In San Diego, Karsten Zengler has begun to turn his focus to the complex soil microbiome. These symbiotic species, including bacteria and fungi, play a key role in how well plants grow by providing nitrogen and other nutrients. Zengler points out that humans have a long history of trying to engineer soil microbiomes to improve crop yield by using manure and other fertilizers. While this approach can be effective, it’s untargeted. This means that farmers need to apply far more fertilizer than is actually needed (creating runoff and causing pollution) or running the risk of contaminating crops with disease-causing microbes in manure. It also doesn’t account for the unique conditions found in different soils. What a crop in California needs could be very different from the same plant grown in Ontario.
The first step in creating probiotics for plants is a better grasp of how members of the soil microbiome work together.

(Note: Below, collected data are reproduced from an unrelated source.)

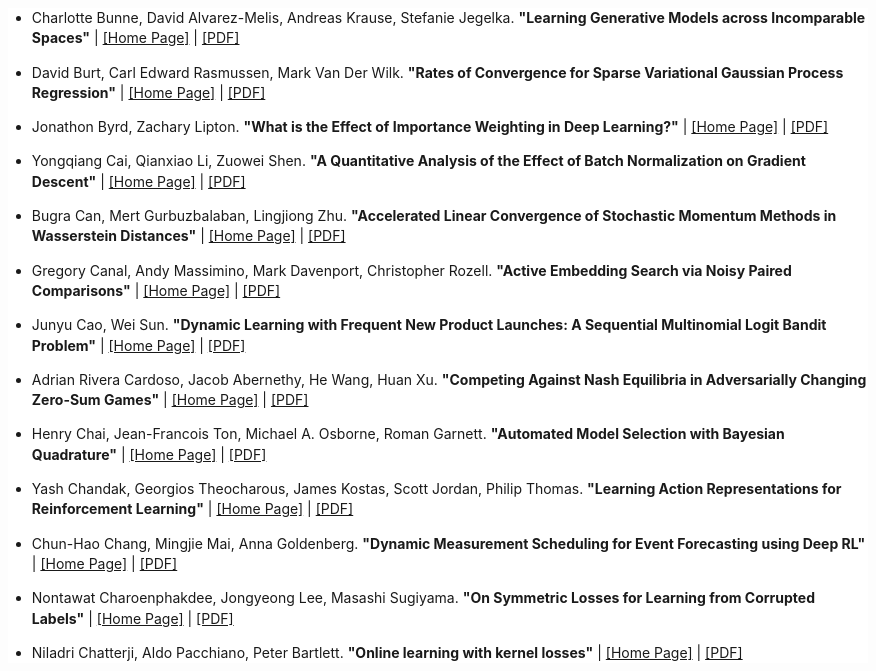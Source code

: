 
- Charlotte Bunne, David Alvarez-Melis, Andreas Krause, Stefanie Jegelka. **"Learning Generative Models across Incomparable Spaces"** | [[Home Page]](https://proceedings.mlr.press/v97/bunne19a.html) | [[PDF]](http://proceedings.mlr.press/v97/bunne19a/bunne19a.pdf) 


- David Burt, Carl Edward Rasmussen, Mark Van Der Wilk. **"Rates of Convergence for Sparse Variational Gaussian Process Regression"** | [[Home Page]](https://proceedings.mlr.press/v97/burt19a.html) | [[PDF]](http://proceedings.mlr.press/v97/burt19a/burt19a.pdf) 


- Jonathon Byrd, Zachary Lipton. **"What is the Effect of Importance Weighting in Deep Learning?"** | [[Home Page]](https://proceedings.mlr.press/v97/byrd19a.html) | [[PDF]](http://proceedings.mlr.press/v97/byrd19a/byrd19a.pdf) 


- Yongqiang Cai, Qianxiao Li, Zuowei Shen. **"A Quantitative Analysis of the Effect of Batch Normalization on Gradient Descent"** | [[Home Page]](https://proceedings.mlr.press/v97/cai19a.html) | [[PDF]](http://proceedings.mlr.press/v97/cai19a/cai19a.pdf) 


- Bugra Can, Mert Gurbuzbalaban, Lingjiong Zhu. **"Accelerated Linear Convergence of Stochastic Momentum Methods in Wasserstein Distances"** | [[Home Page]](https://proceedings.mlr.press/v97/can19a.html) | [[PDF]](http://proceedings.mlr.press/v97/can19a/can19a.pdf) 


- Gregory Canal, Andy Massimino, Mark Davenport, Christopher Rozell. **"Active Embedding Search via Noisy Paired Comparisons"** | [[Home Page]](https://proceedings.mlr.press/v97/canal19a.html) | [[PDF]](http://proceedings.mlr.press/v97/canal19a/canal19a.pdf) 


- Junyu Cao, Wei Sun. **"Dynamic Learning with Frequent New Product Launches: A Sequential Multinomial Logit Bandit Problem"** | [[Home Page]](https://proceedings.mlr.press/v97/cao19a.html) | [[PDF]](http://proceedings.mlr.press/v97/cao19a/cao19a.pdf) 


- Adrian Rivera Cardoso, Jacob Abernethy, He Wang, Huan Xu. **"Competing Against Nash Equilibria in Adversarially Changing Zero-Sum Games"** | [[Home Page]](https://proceedings.mlr.press/v97/cardoso19a.html) | [[PDF]](http://proceedings.mlr.press/v97/cardoso19a/cardoso19a.pdf) 


- Henry Chai, Jean-Francois Ton, Michael A. Osborne, Roman Garnett. **"Automated Model Selection with Bayesian Quadrature"** | [[Home Page]](https://proceedings.mlr.press/v97/chai19a.html) | [[PDF]](http://proceedings.mlr.press/v97/chai19a/chai19a.pdf) 


- Yash Chandak, Georgios Theocharous, James Kostas, Scott Jordan, Philip Thomas. **"Learning Action Representations for Reinforcement Learning"** | [[Home Page]](https://proceedings.mlr.press/v97/chandak19a.html) | [[PDF]](http://proceedings.mlr.press/v97/chandak19a/chandak19a.pdf) 


- Chun-Hao Chang, Mingjie Mai, Anna Goldenberg. **"Dynamic Measurement Scheduling for Event Forecasting using Deep RL"** | [[Home Page]](https://proceedings.mlr.press/v97/chang19a.html) | [[PDF]](http://proceedings.mlr.press/v97/chang19a/chang19a.pdf) 


- Nontawat Charoenphakdee, Jongyeong Lee, Masashi Sugiyama. **"On Symmetric Losses for Learning from Corrupted Labels"** | [[Home Page]](https://proceedings.mlr.press/v97/charoenphakdee19a.html) | [[PDF]](http://proceedings.mlr.press/v97/charoenphakdee19a/charoenphakdee19a.pdf) 


- Niladri Chatterji, Aldo Pacchiano, Peter Bartlett. **"Online learning with kernel losses"** | [[Home Page]](https://proceedings.mlr.press/v97/chatterji19a.html) | [[PDF]](http://proceedings.mlr.press/v97/chatterji19a/chatterji19a.pdf)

This provides the context in which Zengler can identify specific combinations of species that can improve factors such as yield and drought tolerance.
“The idea is to get from a very crude strategy of putting nitrogen sources out in the field to a more balanced and nuanced way to control the microbiome,” Zengler says. “We want to have an approach that’s like sprinkling fairy dust and we know exactly what will happen.”
Like Zengler, Segrè hopes to tap into the power of microbial communities to address our changing climate. He says that researchers could create assemblies of bacteria, fungi, and other soil microbes to maximize carbon sequestration. What makes synthetic ecology such a powerful tool is that “it’s all about redirecting communities to a desired state,” says Segrè.
Smith, for her part, sees synthetic ecosystems as a key player in our astronomical future. Using microbes to produce food, pharmaceuticals, fuel, and other crucial items will require combinations of organisms, not just a single ur-microbe to do it all. Smith’s discovery that usable B12 production requires co-culturing algae and bacteria opened the door to the microalgae’s use in space, since it can produce more biofuels at a much higher capacity. The European Space Agency’s MELiSSA (Micro-Ecological Life Support System Alternative) project is testing these algal/bacterial co-cultures as a strategy to create a closed loop system to recycle waste and provide valuable nutrients. Smith says that researchers will need to engineer additional microbial communities to synthesize other necessities.
And it’s only by thinking about building whole ecosystems that scientists will be able to fully tap into the power of synthetic biology.
“If you look at all species, everything is connected, and that’s what makes things work,” says Ledesma-Amaro.